Supplied data:

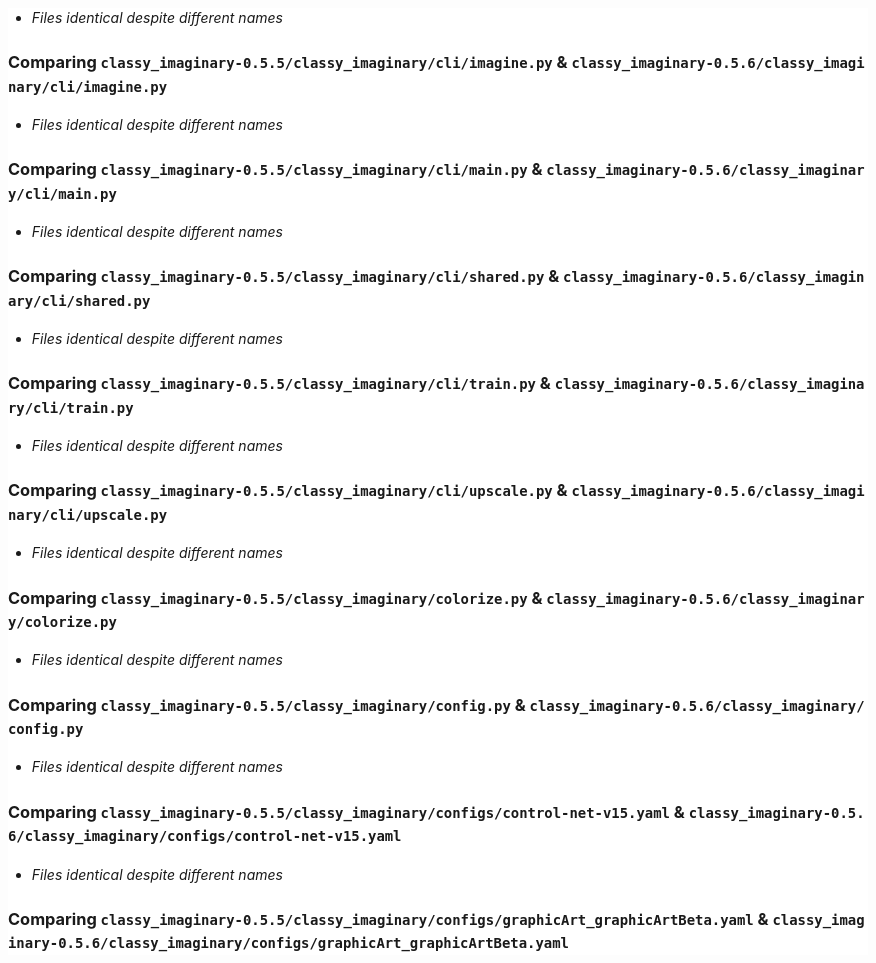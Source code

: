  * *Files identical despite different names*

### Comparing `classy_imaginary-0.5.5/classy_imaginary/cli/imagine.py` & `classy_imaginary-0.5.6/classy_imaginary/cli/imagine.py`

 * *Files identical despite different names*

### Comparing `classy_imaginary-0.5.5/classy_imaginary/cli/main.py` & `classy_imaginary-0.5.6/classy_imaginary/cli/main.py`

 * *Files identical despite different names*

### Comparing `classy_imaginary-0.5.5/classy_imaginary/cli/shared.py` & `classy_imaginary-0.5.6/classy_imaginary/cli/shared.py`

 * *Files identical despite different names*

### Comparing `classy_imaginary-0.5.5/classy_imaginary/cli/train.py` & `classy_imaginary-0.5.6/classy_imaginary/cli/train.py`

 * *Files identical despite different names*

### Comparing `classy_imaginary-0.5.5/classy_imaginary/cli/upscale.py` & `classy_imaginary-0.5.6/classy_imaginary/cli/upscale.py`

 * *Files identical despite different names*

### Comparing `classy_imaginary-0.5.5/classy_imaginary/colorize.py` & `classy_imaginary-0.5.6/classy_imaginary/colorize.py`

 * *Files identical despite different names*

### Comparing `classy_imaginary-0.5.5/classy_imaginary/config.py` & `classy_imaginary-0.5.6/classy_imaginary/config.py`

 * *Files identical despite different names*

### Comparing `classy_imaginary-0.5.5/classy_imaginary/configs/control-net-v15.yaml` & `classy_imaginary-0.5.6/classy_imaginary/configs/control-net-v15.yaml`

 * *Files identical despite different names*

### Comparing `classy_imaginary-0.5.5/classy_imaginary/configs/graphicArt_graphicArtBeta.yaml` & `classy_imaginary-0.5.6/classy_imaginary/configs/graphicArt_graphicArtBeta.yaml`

--

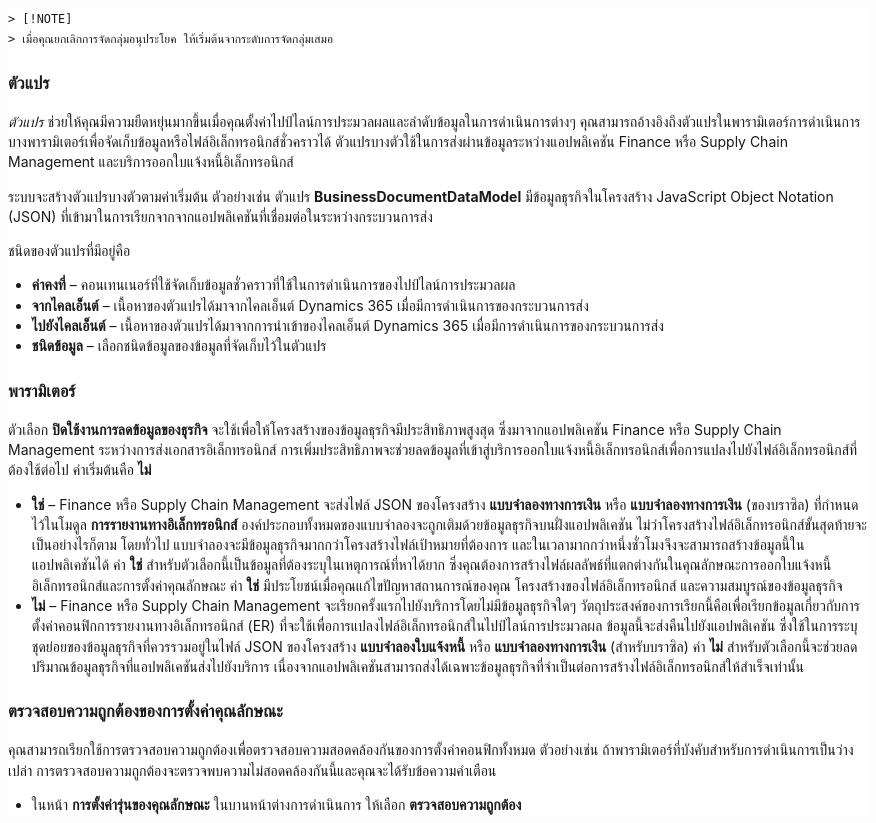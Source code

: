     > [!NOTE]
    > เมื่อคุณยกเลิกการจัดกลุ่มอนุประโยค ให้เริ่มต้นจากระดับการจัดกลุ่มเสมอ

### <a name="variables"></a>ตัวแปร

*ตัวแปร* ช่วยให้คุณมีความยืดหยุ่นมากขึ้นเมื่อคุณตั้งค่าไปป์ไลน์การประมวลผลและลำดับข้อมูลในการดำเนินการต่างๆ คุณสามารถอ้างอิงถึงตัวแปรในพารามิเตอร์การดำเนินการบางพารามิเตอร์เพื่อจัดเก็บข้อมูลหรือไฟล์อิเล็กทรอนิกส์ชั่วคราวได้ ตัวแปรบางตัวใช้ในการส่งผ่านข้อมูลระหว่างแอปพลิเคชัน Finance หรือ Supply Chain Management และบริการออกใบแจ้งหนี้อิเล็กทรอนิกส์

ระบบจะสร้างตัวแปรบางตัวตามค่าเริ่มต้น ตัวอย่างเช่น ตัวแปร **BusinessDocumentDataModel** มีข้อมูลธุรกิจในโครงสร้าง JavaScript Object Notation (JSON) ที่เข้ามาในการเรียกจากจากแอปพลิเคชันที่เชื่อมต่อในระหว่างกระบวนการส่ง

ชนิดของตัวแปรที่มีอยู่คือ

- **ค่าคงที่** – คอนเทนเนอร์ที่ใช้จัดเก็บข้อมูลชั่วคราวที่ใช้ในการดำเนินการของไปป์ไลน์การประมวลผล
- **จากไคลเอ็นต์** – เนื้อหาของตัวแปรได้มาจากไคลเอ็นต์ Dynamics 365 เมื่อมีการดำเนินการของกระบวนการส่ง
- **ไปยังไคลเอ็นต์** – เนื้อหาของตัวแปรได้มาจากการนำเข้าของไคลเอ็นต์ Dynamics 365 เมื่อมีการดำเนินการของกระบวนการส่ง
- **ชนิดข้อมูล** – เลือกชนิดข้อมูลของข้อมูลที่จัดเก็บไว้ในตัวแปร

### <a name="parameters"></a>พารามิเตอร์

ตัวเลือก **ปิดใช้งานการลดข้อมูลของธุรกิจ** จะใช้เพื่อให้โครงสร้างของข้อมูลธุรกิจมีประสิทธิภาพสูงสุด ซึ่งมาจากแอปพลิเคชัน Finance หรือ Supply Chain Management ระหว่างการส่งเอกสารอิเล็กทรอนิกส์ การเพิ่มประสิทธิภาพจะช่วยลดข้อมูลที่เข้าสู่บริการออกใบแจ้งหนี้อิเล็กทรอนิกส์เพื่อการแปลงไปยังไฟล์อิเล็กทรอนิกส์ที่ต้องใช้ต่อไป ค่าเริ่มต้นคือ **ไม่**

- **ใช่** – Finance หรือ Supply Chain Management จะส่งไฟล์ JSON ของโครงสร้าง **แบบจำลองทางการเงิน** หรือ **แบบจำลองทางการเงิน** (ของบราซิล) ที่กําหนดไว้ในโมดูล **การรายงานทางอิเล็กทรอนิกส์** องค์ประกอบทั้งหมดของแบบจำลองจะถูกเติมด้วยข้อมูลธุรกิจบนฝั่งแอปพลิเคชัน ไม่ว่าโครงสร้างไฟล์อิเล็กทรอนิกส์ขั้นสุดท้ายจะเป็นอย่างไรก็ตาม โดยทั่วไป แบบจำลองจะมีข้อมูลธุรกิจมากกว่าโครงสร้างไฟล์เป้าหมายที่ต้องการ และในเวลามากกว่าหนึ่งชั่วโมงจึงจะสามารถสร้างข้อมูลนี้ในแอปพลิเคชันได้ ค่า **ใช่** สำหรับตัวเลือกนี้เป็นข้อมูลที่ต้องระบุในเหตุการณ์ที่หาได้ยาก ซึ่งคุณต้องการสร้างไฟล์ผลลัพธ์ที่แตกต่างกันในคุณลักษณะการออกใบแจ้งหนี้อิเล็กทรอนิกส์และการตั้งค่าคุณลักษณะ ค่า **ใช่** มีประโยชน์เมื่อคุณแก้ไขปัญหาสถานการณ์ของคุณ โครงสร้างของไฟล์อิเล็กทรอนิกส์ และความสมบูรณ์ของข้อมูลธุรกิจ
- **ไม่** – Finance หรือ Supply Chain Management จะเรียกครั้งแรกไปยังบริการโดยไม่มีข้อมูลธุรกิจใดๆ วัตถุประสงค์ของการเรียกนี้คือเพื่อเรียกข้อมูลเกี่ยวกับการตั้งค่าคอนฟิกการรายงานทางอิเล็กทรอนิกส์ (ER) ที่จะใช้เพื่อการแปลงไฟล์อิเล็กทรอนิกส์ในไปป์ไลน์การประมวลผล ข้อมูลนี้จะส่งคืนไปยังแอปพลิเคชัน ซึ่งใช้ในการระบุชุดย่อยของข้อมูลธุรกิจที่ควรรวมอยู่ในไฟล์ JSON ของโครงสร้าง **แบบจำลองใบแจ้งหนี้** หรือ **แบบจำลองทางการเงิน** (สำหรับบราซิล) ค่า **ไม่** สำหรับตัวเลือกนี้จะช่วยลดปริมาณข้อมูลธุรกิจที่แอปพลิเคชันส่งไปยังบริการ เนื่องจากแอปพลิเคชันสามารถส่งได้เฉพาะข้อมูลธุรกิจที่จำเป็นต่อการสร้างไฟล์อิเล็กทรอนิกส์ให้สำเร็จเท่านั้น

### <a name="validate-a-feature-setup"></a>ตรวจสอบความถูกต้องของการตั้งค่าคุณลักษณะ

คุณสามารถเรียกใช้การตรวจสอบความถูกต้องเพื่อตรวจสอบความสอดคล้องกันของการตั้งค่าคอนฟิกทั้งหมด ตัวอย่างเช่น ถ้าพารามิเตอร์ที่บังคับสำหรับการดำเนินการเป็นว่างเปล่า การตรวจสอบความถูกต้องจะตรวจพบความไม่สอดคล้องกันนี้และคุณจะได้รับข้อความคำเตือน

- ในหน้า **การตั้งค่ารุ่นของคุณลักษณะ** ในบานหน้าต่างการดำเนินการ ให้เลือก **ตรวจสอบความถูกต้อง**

Try it:
Go through the listing above and pull out each line containing the word "วแปรได".

Exercise response:
- **จากไคลเอ็นต์** – เนื้อหาของตัวแปรได้มาจากไคลเอ็นต์ Dynamics 365 เมื่อมีการดำเนินการของกระบวนการส่ง
- **ไปยังไคลเอ็นต์** – เนื้อหาของตัวแปรได้มาจากการนำเข้าของไคลเอ็นต์ Dynamics 365 เมื่อมีการดำเนินการของกระบวนการส่ง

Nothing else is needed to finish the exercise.